RIP.
Quote:
One of the two lead guitarists of the psychedelic-era San Francisco band Quicksilver Messenger Service, Gary Duncan, has died, according to confirmed reports by people close to the musician. Duncan, who also served as one of the group’s three primary singers, died Saturday morning in Woodland, Calif., after suffering a seizure and falling into a coma. He was 72.
Born Gary Grubb in San Diego, Duncan joined a band called the Brogues in Merced, Calif., in 1965. The group, which also included drummer Greg Elmore, split that same year and the two musicians accepted an invitation to team with guitarist John Cipollina and singer-songwriter Dino Valenti, who had been working as a traveling folkie. Along with bassist and vocalist David Freiberg and a third guitarist, Jim Murray, they formed the band that would become the San Francisco-based Quicksilver Messenger, but they were immediately reduced to a quintet when Valenti was arrested and jailed for marijuana possession.

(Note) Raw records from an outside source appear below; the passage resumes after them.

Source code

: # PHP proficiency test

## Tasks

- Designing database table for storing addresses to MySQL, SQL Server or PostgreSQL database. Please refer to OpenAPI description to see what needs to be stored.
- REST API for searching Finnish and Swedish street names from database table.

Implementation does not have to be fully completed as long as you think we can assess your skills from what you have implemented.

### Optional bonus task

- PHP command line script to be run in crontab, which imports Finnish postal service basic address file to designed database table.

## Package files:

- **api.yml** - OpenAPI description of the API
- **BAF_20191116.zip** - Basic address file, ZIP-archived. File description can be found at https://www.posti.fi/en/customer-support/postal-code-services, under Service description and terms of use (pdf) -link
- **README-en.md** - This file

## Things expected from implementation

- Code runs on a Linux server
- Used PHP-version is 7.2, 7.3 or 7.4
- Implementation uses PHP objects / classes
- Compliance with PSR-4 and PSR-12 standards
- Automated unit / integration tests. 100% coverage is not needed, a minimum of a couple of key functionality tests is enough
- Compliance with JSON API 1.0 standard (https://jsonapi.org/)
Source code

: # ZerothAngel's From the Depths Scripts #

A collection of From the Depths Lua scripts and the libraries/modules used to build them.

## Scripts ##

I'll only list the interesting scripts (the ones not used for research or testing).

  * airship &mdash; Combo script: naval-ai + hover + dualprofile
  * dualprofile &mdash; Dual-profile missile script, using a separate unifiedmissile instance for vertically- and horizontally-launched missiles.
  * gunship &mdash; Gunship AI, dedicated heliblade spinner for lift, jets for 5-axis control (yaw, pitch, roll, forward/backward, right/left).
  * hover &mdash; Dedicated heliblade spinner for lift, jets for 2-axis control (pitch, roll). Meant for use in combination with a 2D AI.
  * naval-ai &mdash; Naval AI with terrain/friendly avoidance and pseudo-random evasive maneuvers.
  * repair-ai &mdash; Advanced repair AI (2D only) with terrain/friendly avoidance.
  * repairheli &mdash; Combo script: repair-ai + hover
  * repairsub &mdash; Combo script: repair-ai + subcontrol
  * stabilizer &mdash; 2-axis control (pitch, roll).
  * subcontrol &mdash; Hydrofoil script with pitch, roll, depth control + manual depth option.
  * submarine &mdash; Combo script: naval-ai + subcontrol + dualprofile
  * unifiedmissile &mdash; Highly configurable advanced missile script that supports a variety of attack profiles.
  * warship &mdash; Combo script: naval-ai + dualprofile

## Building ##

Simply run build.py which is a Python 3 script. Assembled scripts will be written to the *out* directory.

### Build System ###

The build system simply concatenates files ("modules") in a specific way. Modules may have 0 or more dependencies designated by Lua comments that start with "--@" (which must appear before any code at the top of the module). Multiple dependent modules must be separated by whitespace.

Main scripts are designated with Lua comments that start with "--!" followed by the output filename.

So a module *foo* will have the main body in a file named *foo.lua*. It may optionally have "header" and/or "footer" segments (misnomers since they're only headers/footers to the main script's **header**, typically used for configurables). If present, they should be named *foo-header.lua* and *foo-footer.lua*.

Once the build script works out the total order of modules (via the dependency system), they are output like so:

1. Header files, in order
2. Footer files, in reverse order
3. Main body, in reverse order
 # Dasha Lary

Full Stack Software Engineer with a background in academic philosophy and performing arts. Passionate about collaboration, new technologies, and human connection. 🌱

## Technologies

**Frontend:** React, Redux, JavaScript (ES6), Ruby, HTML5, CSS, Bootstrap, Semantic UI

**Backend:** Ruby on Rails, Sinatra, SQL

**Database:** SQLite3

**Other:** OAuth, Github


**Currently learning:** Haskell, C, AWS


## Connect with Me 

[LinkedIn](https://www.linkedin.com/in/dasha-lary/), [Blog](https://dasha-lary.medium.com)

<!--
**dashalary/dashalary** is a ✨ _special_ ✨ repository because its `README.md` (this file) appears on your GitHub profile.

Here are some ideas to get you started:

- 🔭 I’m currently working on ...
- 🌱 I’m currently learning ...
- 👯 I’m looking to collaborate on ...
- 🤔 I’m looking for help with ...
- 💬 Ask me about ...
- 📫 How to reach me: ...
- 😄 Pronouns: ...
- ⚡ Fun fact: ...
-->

Taking their name from the fact that four of the members shared the Virgo astrological sign, ruled by the planet Mercury (a.k.a. quicksilver), the group quickly gained recognition among the first wave of Bay Area psychedelic bands, alongside groups like the Grateful Dead, Jefferson Airplane and Big Brother and the Holding Company. They performed often at the city’s ballrooms, the Fillmore and the Avalon, and at the Monterey Pop Festival in 1967.
Duncan and Cipollina often engaged in fiery, extended jams that showcased their complementary styles, but, as our writer said in a retrospective review, QMS was “a rock ’n’ roll band that’s not only conversant with jazz but also at ease with—and adept at—pop music.”
Quicksilver held out longer than the other major Bay Area bands in signing a recording deal, but finally signed with Capitol Records in late 1967, by which time Murray had left the band. Duncan told an interviewer, “We had no ambition toward making records. We just wanted to have fun, play music and make enough money to be able to afford to smoke pot.”
The remaining quartet released their self-titled debut on the label the following year, followed by the live Happy Trails by the same lineup in early 1969. Duncan temporarily dropped out of the band that same year and did not appear on the third album, Shady Grove, which featured the newly added British pianist Nicky Hopkins. By 1970, not only had Duncan returned, but so too did Valenti, who took over the band’s lead vocal spot for the albums Just for Love, What About Me (both 1970), Quicksilver (1971, with Freiberg, Cipollina and Hopkins now out) and Comin’ Thru (1972). The group split that year, then reunited for Solid Silver in 1975, with Duncan, Cipollina, Freiberg, Elmore and Valenti on board.
Duncan later formed new lineups of Quicksilver (no longer using Messenger Service in the name and sometimes calling it Gary Duncan’s Quicksilver), with which he released several albums beginning in the late ’80s.
Duncan’s death follows those of bandmates Cipollina, Valenti and Murray. Freiberg tours with the current lineup of Jefferson Starship.